Stored data entries:
- - - - -

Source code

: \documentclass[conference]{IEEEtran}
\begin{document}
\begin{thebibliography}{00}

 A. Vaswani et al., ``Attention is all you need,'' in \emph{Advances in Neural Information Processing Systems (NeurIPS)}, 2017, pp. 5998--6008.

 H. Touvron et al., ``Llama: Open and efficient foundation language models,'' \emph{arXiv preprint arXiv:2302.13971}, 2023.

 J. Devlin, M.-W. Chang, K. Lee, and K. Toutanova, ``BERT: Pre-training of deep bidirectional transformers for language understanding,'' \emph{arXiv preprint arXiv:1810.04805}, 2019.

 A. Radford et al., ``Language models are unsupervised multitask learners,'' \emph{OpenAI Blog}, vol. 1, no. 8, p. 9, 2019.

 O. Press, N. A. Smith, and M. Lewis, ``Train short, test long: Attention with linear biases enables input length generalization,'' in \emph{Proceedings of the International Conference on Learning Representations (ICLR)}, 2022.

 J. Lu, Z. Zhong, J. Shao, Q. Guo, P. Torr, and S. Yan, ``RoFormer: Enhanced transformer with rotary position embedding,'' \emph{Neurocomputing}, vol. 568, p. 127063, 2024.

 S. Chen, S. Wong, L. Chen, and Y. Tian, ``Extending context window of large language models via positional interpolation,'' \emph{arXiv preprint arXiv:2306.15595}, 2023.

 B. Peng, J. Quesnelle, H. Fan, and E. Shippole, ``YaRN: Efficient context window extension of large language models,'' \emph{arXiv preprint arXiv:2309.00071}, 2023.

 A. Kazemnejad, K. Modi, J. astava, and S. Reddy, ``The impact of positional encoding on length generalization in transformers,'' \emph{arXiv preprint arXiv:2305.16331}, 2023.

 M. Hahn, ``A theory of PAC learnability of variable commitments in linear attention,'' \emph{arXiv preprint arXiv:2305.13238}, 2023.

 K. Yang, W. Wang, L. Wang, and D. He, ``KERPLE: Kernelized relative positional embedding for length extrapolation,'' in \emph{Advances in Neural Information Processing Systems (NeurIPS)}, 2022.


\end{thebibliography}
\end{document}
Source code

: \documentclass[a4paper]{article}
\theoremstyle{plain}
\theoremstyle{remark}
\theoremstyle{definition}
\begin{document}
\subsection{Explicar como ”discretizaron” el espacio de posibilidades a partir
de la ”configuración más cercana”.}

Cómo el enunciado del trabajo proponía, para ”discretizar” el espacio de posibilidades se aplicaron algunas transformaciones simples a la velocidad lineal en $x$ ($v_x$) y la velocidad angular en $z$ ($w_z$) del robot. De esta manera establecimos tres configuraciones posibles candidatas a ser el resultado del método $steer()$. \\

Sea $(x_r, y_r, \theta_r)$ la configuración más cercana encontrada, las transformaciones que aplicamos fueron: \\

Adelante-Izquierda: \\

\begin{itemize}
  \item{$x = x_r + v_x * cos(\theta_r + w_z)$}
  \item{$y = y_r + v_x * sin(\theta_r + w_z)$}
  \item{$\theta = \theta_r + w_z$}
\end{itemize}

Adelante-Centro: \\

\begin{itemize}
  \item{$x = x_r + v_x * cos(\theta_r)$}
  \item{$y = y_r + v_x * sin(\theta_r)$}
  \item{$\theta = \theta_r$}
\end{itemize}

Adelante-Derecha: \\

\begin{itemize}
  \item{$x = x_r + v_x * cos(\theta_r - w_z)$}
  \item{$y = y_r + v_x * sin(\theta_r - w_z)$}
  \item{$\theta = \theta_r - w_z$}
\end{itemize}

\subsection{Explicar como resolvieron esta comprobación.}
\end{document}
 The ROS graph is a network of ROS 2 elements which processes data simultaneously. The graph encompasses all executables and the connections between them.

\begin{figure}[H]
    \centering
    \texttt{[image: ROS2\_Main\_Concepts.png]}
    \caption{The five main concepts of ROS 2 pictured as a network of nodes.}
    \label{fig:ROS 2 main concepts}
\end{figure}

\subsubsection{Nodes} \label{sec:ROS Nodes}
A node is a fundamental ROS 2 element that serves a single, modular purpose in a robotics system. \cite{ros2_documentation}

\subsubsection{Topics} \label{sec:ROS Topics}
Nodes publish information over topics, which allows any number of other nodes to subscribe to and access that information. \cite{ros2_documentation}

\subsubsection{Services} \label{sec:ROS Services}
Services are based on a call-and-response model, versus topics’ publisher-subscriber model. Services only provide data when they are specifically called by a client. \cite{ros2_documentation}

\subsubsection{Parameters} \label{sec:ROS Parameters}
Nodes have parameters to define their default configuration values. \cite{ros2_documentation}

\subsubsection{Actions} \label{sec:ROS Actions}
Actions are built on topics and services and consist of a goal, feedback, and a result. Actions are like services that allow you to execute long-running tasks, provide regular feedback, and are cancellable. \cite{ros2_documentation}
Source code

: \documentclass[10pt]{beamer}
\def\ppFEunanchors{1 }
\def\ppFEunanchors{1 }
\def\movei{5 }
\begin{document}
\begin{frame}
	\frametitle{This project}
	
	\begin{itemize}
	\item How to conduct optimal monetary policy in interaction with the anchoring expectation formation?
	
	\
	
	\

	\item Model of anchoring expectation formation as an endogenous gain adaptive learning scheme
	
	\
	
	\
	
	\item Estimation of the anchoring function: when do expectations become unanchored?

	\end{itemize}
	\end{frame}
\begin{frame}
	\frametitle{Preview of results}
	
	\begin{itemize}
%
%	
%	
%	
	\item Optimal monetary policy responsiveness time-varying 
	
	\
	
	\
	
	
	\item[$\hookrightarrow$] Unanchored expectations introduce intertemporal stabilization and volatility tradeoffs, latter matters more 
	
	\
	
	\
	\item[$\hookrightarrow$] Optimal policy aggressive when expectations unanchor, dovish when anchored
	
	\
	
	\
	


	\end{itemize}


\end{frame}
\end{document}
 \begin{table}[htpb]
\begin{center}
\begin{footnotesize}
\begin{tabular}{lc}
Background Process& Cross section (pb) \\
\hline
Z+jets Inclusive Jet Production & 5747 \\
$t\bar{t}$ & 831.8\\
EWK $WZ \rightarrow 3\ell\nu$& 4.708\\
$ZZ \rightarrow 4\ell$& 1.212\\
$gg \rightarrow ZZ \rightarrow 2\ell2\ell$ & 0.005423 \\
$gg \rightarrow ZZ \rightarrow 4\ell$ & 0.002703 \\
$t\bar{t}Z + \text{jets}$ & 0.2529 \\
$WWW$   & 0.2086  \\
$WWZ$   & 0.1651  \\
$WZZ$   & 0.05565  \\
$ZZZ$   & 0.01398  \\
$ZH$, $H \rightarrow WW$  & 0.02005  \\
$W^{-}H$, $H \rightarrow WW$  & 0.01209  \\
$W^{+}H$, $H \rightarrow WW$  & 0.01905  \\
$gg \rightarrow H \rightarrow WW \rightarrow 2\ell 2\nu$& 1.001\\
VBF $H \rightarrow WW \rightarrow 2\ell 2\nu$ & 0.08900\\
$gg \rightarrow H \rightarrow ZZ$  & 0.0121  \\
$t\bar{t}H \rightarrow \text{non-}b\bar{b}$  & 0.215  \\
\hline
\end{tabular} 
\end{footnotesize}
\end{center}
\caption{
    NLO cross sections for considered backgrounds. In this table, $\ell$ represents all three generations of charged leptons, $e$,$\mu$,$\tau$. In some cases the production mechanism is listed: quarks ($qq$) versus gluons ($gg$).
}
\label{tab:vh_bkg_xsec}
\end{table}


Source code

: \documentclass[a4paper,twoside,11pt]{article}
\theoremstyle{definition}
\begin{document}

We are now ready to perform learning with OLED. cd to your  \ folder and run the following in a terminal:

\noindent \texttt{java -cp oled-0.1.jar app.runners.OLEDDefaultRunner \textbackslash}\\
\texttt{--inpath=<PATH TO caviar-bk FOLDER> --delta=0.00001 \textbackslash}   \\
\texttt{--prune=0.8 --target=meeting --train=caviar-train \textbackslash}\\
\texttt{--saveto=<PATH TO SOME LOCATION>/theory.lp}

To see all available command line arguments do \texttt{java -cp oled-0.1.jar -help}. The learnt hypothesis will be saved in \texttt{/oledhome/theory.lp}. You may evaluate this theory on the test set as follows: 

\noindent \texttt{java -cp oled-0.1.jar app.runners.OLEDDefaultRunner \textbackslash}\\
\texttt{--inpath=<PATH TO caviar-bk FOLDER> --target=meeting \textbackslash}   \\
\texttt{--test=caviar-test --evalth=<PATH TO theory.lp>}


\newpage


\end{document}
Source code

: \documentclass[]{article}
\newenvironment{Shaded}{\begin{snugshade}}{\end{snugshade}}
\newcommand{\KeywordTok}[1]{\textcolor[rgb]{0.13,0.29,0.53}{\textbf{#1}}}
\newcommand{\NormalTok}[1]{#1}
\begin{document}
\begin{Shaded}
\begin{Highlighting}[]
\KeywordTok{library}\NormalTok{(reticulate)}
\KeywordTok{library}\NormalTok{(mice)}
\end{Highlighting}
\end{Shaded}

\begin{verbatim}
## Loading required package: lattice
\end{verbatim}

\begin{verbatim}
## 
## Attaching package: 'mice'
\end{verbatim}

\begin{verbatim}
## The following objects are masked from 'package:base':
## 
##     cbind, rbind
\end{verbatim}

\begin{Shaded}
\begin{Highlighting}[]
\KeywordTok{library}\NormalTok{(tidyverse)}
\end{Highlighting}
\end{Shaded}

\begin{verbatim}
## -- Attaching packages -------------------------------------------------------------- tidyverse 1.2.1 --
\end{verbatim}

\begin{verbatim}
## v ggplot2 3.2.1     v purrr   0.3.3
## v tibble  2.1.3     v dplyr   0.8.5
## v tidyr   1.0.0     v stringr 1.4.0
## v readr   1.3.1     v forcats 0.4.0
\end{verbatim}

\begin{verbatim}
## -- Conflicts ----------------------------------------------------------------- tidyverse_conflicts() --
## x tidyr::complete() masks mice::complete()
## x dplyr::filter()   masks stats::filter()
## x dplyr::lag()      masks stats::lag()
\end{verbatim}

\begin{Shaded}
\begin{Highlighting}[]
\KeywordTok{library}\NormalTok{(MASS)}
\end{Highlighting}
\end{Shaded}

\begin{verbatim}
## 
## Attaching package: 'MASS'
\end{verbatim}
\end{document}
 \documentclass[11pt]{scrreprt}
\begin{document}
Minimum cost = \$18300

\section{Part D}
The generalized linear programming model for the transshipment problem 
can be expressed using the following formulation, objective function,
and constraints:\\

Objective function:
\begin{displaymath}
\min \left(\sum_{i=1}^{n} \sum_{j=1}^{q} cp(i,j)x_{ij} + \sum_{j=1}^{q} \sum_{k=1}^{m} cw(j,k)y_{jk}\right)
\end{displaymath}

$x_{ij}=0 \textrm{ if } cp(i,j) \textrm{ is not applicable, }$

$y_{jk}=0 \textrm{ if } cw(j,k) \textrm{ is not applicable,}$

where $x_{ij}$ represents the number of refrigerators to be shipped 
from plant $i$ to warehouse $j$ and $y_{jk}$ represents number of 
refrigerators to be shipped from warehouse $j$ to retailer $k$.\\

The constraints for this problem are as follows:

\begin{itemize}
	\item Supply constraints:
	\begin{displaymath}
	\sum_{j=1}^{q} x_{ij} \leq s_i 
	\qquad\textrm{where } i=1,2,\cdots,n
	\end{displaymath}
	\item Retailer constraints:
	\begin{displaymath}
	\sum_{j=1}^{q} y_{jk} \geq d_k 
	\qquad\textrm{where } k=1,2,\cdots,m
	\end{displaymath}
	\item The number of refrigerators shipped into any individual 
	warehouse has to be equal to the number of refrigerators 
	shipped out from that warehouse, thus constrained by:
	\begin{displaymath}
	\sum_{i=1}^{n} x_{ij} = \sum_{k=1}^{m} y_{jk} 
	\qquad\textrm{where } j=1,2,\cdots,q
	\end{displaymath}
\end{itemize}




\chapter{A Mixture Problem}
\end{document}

- - - - -

- [TASK GOAL]: For the string "masks", give the number of lines in the data that contain it, and only that number.

- [RESPONSE AREA]: 3